- [YOUR TASK]: Would you please transcribe, exactly as written, the lines of the entries below starting at the one that holds "- improve examples" and ending at the one that holds "- change format", both included?

- [MATERIAL FOR THIS TASK]:

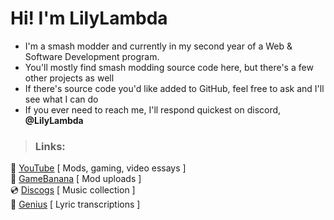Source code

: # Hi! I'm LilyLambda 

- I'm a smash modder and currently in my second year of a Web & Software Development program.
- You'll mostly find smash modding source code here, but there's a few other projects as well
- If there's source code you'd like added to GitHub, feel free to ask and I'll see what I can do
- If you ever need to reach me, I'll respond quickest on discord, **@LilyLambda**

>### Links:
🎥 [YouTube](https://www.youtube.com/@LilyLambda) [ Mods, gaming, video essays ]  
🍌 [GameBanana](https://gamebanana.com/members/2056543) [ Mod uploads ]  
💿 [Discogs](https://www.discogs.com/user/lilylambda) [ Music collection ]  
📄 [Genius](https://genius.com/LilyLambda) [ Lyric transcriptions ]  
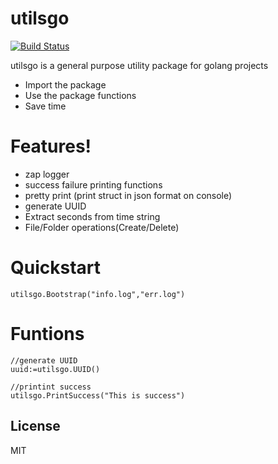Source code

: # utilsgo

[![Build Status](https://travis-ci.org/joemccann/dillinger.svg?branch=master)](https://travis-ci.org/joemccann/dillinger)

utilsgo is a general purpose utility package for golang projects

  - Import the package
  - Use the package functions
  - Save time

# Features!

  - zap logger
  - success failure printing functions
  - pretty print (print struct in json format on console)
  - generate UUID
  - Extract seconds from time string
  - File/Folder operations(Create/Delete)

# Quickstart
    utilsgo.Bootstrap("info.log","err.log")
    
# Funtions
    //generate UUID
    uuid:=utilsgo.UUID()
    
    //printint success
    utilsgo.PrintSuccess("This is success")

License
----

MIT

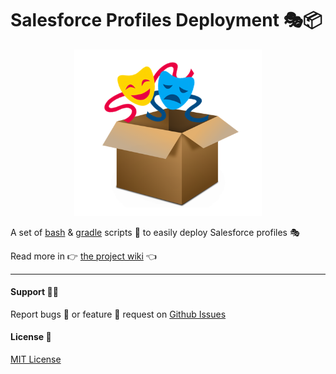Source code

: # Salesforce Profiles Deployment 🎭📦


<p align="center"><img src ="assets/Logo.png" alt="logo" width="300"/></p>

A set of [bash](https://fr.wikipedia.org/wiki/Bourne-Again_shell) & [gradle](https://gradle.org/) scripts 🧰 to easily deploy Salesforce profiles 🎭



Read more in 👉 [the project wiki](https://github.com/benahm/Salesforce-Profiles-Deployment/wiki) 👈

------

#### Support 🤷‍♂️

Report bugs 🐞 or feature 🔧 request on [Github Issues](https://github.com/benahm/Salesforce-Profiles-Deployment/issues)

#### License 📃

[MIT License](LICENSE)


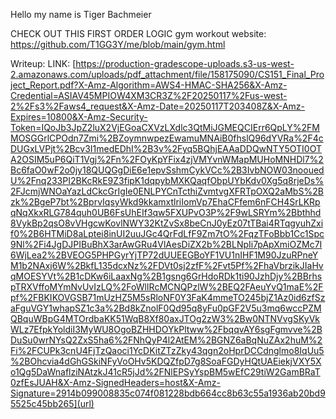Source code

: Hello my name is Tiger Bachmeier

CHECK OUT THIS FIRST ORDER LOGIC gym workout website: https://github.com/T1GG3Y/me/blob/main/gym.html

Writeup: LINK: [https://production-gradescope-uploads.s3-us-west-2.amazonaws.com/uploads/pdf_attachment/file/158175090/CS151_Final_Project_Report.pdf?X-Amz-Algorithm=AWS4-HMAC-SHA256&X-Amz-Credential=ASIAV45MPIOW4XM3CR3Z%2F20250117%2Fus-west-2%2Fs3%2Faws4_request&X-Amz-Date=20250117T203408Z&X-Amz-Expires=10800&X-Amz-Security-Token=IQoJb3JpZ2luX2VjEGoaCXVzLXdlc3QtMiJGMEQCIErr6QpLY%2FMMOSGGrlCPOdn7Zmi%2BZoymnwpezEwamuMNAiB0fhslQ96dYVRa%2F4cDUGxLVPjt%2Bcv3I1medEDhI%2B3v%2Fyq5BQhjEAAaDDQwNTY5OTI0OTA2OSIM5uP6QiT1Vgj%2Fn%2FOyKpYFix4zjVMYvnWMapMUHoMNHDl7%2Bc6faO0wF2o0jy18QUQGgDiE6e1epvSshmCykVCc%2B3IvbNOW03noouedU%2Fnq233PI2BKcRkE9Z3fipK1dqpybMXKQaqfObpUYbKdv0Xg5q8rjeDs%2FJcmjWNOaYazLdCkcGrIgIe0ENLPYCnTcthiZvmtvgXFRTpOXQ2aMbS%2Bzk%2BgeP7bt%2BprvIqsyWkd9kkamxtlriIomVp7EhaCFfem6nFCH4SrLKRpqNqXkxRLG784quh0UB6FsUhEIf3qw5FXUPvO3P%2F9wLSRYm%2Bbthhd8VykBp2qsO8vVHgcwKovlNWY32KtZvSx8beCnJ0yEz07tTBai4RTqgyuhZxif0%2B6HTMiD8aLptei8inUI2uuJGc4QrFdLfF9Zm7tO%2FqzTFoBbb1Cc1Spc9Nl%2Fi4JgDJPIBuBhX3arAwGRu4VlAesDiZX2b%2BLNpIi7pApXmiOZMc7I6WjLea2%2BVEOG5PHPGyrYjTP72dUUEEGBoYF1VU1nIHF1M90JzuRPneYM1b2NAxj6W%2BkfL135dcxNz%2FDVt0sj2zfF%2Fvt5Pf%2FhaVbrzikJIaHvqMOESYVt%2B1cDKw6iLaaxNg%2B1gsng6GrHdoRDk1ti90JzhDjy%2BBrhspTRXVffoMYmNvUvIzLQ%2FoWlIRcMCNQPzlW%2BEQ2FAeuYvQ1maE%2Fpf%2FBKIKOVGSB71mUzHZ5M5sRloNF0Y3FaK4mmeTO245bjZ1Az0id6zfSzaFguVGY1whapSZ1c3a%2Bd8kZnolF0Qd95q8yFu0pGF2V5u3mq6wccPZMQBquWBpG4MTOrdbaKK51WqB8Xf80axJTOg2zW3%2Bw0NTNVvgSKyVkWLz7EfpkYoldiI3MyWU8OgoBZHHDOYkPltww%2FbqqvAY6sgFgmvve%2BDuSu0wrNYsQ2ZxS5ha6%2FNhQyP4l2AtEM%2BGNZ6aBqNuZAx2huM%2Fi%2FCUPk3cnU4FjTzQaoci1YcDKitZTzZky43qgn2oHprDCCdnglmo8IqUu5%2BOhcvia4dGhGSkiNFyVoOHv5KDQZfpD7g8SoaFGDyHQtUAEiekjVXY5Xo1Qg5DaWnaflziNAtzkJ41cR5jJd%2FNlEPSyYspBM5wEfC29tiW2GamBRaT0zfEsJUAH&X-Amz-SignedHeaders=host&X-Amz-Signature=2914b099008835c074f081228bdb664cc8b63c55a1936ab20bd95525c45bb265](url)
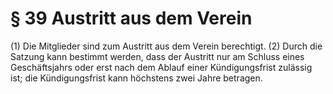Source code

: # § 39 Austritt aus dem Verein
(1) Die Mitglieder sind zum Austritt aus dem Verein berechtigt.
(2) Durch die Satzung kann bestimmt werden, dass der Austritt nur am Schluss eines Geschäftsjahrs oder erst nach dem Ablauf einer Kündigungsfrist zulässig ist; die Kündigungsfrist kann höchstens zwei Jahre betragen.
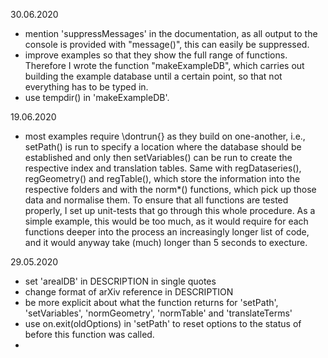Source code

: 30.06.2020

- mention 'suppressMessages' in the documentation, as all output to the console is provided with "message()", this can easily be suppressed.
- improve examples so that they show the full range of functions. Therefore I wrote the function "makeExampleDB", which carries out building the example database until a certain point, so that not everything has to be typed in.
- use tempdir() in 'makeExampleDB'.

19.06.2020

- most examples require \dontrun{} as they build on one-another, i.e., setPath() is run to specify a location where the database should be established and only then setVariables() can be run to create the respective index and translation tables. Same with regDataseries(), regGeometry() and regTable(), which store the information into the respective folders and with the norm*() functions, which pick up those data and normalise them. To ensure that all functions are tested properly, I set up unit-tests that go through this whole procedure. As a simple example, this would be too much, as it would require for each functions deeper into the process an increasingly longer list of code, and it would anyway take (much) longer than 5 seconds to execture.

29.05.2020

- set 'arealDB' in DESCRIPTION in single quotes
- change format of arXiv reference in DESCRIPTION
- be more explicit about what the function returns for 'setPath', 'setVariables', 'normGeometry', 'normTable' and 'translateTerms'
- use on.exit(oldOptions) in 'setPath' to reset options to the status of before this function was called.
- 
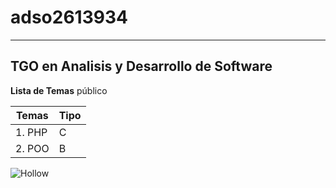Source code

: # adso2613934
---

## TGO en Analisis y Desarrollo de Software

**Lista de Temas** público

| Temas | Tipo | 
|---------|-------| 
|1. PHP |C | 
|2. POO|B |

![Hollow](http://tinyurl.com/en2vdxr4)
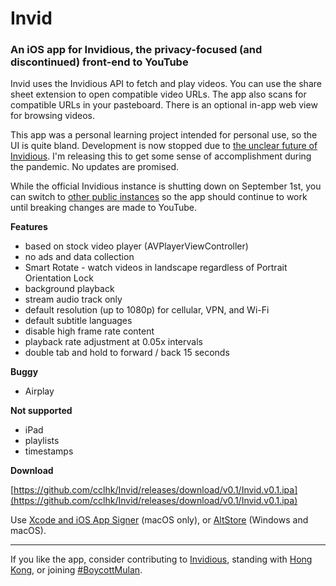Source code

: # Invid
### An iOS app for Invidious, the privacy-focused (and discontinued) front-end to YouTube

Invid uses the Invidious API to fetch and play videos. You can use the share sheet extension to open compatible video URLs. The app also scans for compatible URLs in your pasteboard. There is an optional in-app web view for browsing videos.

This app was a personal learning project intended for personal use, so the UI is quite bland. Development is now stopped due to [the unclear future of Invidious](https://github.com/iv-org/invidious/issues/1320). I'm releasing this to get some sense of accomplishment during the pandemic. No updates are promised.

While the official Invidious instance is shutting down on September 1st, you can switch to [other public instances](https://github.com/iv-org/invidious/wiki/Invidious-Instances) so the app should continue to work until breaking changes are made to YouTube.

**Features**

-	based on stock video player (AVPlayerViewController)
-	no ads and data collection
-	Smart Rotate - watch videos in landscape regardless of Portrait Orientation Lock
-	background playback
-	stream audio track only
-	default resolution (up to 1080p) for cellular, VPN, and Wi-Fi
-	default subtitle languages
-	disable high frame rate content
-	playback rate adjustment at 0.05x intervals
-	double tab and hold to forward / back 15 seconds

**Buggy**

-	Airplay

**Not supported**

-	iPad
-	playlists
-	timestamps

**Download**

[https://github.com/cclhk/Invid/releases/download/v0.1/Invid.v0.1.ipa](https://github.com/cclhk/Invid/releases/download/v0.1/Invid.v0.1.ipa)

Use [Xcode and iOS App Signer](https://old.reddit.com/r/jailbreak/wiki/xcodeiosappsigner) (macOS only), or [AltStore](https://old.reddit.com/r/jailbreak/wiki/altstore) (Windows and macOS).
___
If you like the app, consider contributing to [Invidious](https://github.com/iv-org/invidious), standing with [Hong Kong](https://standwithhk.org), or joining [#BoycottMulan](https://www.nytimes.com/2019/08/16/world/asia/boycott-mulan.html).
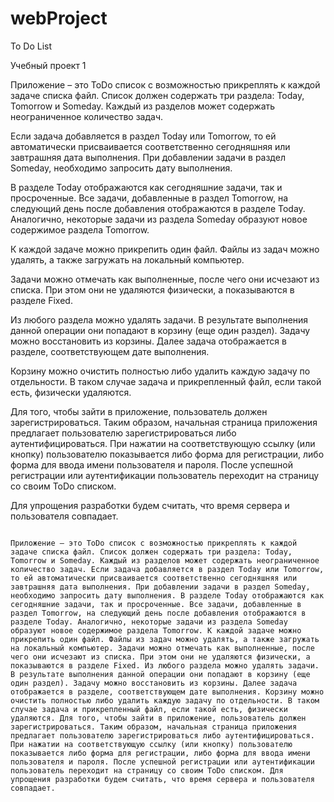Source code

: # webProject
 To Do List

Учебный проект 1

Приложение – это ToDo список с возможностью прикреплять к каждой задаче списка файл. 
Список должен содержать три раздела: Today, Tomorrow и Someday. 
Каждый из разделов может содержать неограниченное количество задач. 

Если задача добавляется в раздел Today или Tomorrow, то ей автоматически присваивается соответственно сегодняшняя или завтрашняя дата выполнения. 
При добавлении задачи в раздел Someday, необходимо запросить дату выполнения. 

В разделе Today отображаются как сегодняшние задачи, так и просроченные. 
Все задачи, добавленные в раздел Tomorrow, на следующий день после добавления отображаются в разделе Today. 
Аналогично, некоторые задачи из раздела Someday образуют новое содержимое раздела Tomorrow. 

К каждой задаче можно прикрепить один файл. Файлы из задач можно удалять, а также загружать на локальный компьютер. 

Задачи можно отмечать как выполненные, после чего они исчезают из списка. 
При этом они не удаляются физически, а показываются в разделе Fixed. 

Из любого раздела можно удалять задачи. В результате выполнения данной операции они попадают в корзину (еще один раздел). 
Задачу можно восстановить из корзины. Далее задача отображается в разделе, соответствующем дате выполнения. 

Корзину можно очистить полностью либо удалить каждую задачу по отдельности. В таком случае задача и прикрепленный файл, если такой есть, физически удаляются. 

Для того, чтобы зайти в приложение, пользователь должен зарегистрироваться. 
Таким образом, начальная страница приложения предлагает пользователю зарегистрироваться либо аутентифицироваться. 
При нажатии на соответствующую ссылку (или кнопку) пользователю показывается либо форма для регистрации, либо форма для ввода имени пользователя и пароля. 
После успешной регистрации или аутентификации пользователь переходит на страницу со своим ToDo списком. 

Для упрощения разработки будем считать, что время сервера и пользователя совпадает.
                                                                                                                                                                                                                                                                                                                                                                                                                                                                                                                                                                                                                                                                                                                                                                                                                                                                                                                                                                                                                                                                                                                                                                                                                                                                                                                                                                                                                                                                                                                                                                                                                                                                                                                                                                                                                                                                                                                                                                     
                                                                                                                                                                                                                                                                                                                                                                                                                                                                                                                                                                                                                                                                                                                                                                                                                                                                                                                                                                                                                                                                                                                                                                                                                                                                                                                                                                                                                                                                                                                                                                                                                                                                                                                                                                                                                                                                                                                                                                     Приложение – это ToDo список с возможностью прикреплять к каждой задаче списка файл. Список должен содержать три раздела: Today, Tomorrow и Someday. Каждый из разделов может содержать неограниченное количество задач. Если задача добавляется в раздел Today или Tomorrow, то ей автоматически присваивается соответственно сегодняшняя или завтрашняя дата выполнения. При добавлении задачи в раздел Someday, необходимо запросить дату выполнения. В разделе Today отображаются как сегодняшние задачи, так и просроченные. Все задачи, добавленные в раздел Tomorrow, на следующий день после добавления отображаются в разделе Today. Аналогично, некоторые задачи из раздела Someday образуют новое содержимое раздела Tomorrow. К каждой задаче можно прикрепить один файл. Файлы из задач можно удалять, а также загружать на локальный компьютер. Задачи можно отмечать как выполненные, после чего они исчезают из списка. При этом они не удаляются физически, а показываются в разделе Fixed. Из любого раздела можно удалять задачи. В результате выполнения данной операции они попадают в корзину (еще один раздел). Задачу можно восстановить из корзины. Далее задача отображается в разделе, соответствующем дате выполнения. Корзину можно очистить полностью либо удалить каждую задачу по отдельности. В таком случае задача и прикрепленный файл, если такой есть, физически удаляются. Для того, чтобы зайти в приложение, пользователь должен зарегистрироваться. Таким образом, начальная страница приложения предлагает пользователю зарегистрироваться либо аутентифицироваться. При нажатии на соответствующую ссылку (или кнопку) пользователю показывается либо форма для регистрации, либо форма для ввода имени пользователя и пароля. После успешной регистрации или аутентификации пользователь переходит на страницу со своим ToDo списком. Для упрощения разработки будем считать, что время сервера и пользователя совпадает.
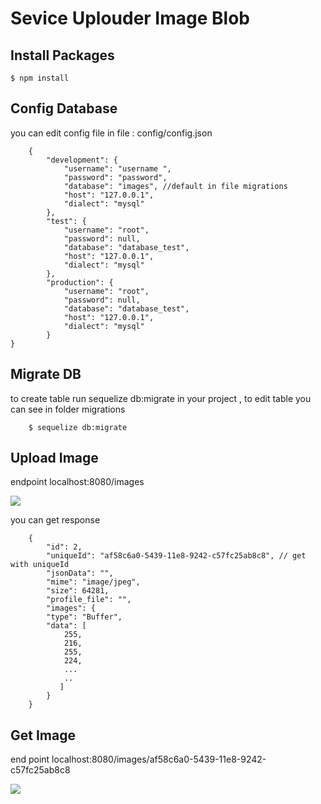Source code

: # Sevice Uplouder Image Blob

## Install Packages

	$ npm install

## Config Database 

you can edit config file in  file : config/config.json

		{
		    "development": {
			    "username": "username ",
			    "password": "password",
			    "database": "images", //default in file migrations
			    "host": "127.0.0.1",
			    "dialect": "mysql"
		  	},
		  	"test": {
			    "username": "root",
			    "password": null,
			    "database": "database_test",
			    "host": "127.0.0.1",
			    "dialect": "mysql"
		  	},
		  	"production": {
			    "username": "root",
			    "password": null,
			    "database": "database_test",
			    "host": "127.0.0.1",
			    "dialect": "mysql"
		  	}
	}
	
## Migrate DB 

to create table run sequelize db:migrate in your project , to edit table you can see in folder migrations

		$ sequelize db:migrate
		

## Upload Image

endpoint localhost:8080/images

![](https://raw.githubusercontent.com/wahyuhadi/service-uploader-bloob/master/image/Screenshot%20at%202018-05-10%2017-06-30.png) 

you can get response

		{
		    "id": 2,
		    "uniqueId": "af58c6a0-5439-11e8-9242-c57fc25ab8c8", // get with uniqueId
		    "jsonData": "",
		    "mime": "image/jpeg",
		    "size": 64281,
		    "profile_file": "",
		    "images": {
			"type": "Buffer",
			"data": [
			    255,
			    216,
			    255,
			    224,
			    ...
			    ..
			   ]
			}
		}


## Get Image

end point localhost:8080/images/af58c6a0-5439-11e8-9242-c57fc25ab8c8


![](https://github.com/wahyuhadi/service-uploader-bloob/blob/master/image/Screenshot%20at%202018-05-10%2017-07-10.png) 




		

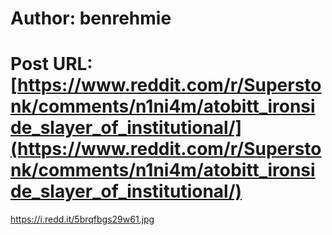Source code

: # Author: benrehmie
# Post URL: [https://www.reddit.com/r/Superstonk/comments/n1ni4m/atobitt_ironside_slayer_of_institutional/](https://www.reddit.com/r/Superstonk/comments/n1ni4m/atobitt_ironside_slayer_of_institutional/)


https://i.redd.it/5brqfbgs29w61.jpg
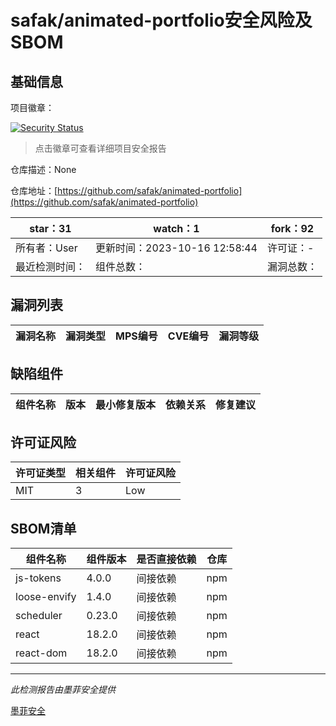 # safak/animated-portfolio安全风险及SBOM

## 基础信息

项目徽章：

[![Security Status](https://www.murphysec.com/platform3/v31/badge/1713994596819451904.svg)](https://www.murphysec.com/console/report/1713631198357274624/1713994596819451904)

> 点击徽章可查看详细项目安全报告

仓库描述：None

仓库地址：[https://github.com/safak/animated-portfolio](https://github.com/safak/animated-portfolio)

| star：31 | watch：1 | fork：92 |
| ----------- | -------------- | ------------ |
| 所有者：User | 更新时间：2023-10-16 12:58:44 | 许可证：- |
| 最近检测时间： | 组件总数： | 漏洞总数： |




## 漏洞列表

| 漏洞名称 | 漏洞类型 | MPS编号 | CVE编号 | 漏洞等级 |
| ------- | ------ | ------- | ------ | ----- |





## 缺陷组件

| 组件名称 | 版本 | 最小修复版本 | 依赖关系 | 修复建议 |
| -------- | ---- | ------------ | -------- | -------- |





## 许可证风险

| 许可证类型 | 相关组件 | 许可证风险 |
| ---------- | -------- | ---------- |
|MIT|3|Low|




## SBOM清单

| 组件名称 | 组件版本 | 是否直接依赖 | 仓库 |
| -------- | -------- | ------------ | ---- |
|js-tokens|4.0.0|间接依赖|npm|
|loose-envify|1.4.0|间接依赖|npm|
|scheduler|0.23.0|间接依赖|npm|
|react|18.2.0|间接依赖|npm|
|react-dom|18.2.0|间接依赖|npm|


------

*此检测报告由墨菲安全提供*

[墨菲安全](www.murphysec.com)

- [TASK RESULT]:
- improve examples so that they show the full range of functions. Therefore I wrote the function "makeExampleDB", which carries out building the example database until a certain point, so that not everything has to be typed in.
- use tempdir() in 'makeExampleDB'.

19.06.2020

- most examples require \dontrun{} as they build on one-another, i.e., setPath() is run to specify a location where the database should be established and only then setVariables() can be run to create the respective index and translation tables. Same with regDataseries(), regGeometry() and regTable(), which store the information into the respective folders and with the norm*() functions, which pick up those data and normalise them. To ensure that all functions are tested properly, I set up unit-tests that go through this whole procedure. As a simple example, this would be too much, as it would require for each functions deeper into the process an increasingly longer list of code, and it would anyway take (much) longer than 5 seconds to execture.

29.05.2020

- set 'arealDB' in DESCRIPTION in single quotes
- change format of arXiv reference in DESCRIPTION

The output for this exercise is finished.